> [WHAT IS BEING ASKED]
For each line below that includes the string "username", show the whole line.

> [MATERIAL PROVIDED]
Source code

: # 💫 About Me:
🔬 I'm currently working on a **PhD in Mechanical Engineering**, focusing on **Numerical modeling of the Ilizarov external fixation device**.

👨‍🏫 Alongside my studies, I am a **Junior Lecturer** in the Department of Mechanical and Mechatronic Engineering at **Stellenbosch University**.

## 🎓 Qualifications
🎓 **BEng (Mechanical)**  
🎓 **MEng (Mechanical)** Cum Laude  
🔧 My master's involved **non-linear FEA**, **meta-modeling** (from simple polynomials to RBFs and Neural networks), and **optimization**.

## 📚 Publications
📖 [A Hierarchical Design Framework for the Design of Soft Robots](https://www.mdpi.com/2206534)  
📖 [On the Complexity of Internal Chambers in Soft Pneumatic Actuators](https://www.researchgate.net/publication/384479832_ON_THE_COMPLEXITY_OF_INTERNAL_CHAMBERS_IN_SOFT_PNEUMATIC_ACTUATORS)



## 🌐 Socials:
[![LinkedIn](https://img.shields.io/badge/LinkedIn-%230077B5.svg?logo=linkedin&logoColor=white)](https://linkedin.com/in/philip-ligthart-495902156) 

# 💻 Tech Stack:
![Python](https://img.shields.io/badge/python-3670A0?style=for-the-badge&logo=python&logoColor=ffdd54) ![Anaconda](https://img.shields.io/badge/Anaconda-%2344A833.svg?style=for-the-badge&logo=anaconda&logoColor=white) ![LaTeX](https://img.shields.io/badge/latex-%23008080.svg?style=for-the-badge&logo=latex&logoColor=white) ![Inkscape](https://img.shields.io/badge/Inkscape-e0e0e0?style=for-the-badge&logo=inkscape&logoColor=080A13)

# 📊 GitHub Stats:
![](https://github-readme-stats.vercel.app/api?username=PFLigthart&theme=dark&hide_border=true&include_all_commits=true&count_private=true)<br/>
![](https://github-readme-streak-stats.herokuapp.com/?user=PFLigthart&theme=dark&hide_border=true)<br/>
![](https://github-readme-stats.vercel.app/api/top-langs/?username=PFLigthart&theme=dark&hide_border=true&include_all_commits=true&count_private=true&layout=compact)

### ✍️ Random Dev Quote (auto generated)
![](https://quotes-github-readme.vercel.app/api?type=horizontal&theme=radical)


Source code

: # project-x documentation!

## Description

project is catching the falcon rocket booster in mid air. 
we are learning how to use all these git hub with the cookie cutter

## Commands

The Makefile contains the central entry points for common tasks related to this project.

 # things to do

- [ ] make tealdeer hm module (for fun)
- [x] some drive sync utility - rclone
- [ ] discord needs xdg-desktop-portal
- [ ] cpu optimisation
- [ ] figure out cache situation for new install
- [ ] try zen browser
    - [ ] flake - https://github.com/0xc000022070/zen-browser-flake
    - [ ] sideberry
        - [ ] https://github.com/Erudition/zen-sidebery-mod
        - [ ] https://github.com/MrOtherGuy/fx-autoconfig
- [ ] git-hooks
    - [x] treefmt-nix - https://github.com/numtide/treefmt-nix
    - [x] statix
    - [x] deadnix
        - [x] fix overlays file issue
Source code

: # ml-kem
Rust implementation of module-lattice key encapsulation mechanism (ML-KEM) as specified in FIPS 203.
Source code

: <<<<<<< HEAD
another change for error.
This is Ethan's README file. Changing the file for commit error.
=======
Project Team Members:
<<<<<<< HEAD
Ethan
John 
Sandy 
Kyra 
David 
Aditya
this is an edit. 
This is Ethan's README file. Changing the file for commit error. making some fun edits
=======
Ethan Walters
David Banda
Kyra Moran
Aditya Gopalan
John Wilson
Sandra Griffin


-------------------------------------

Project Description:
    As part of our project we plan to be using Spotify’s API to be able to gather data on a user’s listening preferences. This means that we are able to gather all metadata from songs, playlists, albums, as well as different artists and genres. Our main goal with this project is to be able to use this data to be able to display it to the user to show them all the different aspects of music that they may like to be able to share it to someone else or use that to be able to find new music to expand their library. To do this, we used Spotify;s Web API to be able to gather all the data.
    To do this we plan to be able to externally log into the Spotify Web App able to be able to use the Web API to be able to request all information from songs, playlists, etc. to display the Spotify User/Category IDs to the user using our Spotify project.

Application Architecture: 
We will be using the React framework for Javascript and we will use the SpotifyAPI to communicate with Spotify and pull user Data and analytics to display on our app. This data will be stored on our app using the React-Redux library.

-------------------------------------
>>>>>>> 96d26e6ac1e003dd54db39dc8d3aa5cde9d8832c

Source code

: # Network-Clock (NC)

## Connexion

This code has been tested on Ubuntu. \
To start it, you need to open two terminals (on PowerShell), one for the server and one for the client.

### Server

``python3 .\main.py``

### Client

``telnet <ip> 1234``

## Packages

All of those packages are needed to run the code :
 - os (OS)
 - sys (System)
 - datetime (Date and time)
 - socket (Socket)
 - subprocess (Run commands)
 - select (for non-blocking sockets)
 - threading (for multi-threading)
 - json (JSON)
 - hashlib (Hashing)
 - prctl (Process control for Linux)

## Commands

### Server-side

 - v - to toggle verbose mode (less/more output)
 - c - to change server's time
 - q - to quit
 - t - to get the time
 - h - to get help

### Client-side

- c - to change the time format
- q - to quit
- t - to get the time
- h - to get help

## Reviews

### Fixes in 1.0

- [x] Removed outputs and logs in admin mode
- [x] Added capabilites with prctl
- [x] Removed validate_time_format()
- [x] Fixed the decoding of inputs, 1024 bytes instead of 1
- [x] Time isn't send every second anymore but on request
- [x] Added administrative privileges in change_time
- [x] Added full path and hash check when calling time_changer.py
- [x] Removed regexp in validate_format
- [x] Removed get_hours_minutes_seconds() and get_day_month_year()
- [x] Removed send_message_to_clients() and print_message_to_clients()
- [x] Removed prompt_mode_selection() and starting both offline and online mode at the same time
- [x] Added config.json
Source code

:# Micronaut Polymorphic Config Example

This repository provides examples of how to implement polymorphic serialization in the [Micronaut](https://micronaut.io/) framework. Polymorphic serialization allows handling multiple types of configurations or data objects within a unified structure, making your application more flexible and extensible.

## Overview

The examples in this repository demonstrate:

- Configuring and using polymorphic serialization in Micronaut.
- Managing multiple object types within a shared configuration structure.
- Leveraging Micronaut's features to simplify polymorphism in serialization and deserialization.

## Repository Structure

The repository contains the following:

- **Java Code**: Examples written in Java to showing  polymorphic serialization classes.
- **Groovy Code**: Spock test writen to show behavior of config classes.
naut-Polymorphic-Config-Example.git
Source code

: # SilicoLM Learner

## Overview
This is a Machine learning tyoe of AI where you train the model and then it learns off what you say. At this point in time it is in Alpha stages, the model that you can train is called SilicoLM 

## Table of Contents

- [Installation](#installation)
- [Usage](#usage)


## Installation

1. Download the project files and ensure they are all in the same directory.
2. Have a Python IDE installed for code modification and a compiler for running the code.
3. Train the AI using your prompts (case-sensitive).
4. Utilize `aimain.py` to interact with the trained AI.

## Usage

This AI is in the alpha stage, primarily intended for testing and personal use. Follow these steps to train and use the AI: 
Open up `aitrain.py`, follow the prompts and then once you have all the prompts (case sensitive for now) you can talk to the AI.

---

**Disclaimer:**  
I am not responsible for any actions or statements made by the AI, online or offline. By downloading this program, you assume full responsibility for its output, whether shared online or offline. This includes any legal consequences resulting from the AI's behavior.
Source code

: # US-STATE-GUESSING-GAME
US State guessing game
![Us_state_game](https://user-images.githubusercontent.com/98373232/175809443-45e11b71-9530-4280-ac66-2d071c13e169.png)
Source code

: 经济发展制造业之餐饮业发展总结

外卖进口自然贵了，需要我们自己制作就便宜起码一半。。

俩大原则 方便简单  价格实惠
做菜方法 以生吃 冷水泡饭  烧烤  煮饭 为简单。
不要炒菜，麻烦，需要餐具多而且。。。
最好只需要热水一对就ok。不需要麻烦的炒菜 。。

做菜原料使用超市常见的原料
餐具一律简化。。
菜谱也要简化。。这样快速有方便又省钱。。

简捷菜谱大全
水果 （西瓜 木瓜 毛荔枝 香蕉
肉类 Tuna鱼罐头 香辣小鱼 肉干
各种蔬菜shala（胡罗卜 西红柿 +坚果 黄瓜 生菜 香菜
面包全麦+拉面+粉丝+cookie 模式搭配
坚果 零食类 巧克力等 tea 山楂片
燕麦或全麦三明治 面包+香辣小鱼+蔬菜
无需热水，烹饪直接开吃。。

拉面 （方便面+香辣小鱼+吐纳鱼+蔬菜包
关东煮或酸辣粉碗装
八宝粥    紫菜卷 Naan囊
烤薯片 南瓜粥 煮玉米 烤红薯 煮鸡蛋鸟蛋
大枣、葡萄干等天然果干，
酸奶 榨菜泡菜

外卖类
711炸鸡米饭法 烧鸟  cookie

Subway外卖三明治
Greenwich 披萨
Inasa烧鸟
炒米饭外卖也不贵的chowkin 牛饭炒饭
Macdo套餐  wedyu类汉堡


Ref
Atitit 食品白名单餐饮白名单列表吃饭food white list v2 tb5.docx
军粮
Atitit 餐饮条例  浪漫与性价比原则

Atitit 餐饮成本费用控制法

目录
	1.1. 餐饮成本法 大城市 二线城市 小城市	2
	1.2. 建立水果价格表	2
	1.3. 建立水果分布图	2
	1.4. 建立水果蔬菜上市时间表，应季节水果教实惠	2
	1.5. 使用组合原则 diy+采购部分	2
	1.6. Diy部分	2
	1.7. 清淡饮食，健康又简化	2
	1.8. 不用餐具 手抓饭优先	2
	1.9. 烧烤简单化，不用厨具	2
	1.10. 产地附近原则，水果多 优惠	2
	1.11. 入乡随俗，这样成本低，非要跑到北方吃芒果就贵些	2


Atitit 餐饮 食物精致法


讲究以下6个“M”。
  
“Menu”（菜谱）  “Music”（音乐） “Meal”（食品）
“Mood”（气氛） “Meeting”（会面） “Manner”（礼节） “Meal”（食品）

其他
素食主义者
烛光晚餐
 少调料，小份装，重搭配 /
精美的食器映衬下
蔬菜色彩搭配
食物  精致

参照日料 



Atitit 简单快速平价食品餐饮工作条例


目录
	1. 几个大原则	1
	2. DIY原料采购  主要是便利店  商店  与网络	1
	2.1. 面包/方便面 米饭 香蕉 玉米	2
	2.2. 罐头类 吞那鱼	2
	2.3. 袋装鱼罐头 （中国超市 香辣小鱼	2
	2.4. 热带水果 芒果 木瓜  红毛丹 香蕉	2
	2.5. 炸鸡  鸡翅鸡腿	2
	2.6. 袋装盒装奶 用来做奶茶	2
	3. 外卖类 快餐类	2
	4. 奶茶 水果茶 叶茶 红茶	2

> [ANSWER TO THIS TASK]
![](https://github-readme-stats.vercel.app/api?username=PFLigthart&theme=dark&hide_border=true&include_all_commits=true&count_private=true)<br/>
![](https://github-readme-stats.vercel.app/api/top-langs/?username=PFLigthart&theme=dark&hide_border=true&include_all_commits=true&count_private=true&layout=compact)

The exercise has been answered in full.